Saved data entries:
-*-*-

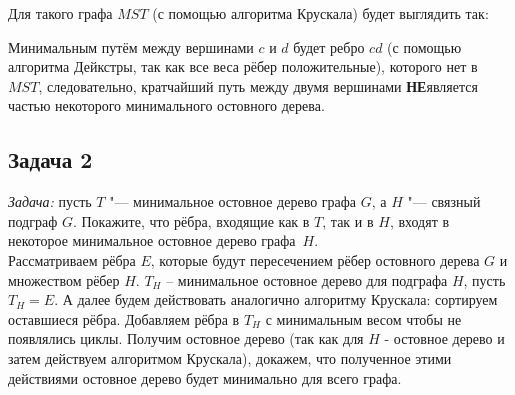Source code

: \documentclass[a4paper,12pt]{article} %
\begin{document}
\begin{itemize}
Для такого графа $ MST $ (с помощью алгоритма Крускала) будет выглядить так:
\begin{center}
\end{center}
Минимальным путём между вершинами $ c $ и $ d $ будет ребро $ cd $ (с помощью алгоритма Дейкстры, так как все веса рёбер положительные), которого нет в $ MST $, следовательно, кратчайший путь между двумя вершинами \textbf{НЕ}является частью некоторого минимального остовного дерева.

\end{itemize}

\subsection*{Задача 2}
\textit{Задача:}  пусть $T$ "--- минимальное остовное дерево графа $G$, а $H$ "--- связный подграф $G$. Покажите, что рёбра, входящие как в $T$, так и в $H$, входят в некоторое минимальное остовное дерево графа~$H$.\\

Рассматриваем рёбра $ E $, которые будут пересечением рёбер остовного дерева $ G $ и множеством рёбер $ H $. $ T_H $ -- минимальное остовное дерево для подграфа $ H $, пусть $ T_H = E $. А далее будем действовать аналогично алгоритму Крускала: сортируем оставшиеся рёбра. Добавляем рёбра в $ T_H $  с минимальным весом чтобы не появлялись циклы. Получим остовное дерево (так как для $ H $ - остовное дерево и затем действуем алгоритмом Крускала), докажем, что полученное этими действиями остовное дерево будет минимально для всего графа.\\
\end{document}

-*-*-

» TASK INSTRUCTIONS:
Filter the preceding entries down to the lines with "begin".

» TASK RESPONSE:
\begin{document}
\begin{itemize}
\begin{center}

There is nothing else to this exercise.